◆ RECORDS SHOWN:
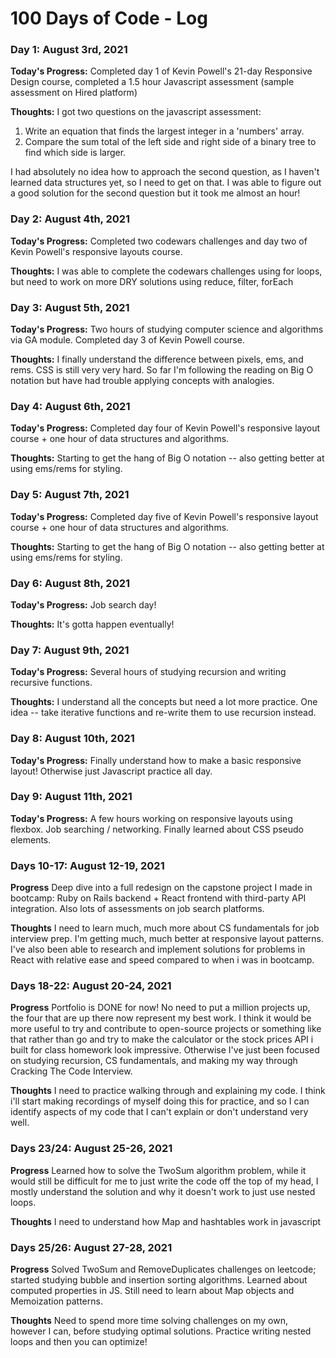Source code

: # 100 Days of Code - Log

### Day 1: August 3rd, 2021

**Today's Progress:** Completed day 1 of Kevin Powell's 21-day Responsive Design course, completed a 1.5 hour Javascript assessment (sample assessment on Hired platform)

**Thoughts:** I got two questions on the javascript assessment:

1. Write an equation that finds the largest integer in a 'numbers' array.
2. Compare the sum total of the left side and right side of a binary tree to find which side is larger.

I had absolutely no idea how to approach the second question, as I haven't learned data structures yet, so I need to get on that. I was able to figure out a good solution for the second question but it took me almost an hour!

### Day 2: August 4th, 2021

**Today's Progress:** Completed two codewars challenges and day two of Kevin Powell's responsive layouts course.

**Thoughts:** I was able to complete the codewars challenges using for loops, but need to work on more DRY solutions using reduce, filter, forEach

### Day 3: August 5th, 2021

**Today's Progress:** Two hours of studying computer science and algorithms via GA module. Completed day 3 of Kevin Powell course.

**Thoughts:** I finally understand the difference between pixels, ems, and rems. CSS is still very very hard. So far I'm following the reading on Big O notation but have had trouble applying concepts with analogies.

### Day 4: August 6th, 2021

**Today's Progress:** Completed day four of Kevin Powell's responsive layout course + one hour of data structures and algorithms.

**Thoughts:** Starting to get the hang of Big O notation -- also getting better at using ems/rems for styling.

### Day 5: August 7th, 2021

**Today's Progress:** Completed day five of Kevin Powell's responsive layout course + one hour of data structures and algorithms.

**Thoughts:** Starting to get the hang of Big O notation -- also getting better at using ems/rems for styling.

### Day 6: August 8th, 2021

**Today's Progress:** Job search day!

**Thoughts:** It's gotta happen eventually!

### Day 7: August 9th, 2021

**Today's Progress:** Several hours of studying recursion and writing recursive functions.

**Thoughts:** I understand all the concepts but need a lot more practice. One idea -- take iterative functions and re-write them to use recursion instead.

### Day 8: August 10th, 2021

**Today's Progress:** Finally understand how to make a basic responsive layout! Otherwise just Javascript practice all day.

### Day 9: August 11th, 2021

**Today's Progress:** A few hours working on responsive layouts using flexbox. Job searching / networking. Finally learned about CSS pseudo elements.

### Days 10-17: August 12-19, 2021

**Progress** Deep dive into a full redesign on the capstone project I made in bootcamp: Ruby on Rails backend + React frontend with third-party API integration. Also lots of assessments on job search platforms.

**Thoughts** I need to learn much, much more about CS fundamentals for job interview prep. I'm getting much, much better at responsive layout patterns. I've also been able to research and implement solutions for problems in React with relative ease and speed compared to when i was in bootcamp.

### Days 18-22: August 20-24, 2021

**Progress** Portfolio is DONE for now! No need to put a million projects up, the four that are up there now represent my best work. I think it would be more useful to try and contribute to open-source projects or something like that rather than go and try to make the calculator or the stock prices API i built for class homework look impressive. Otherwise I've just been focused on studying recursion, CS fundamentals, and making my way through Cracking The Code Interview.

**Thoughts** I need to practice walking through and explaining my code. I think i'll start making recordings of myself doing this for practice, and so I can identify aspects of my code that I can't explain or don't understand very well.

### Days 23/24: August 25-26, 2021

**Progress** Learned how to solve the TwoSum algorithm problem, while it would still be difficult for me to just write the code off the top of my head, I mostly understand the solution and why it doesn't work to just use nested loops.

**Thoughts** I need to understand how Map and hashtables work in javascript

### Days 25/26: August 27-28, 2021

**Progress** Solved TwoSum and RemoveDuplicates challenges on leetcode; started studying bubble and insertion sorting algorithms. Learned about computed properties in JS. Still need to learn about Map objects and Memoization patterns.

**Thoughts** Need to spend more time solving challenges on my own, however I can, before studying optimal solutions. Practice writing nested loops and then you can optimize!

...

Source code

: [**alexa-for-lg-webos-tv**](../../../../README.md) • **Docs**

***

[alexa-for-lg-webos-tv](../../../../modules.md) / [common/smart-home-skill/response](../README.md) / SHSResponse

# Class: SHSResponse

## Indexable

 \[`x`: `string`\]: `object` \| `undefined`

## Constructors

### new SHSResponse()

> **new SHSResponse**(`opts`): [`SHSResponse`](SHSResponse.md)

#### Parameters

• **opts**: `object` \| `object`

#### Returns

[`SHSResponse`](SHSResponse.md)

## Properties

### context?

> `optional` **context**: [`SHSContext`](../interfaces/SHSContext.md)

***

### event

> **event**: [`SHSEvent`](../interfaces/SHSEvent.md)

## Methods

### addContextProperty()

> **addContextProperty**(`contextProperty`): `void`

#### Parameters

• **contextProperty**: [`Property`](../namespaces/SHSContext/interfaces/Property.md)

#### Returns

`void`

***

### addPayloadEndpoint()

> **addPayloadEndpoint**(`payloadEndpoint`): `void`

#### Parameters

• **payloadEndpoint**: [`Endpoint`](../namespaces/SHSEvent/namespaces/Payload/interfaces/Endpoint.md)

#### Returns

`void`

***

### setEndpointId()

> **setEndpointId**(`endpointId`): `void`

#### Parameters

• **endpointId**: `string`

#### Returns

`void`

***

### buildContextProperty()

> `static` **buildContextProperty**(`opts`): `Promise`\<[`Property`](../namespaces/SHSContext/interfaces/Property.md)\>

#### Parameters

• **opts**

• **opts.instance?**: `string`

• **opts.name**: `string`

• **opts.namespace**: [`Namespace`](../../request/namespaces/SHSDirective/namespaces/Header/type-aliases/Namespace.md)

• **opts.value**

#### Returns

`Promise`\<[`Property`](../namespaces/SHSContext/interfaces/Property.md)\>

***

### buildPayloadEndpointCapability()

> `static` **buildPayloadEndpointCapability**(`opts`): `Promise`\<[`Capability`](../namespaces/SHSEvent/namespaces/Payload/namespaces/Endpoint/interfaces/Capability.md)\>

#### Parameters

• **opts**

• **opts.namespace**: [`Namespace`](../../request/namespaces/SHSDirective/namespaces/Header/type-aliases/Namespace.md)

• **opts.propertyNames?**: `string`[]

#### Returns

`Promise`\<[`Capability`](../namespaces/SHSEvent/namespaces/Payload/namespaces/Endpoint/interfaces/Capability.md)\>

...

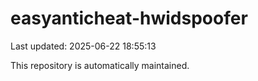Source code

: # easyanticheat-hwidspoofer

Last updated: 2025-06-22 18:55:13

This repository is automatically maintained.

◆ TASK STATEMENT:
Which lines in the listing above include the string "addPayloadEndpoint"? Copy each of them.

◆ REPLY:
### addPayloadEndpoint()
> **addPayloadEndpoint**(`payloadEndpoint`): `void`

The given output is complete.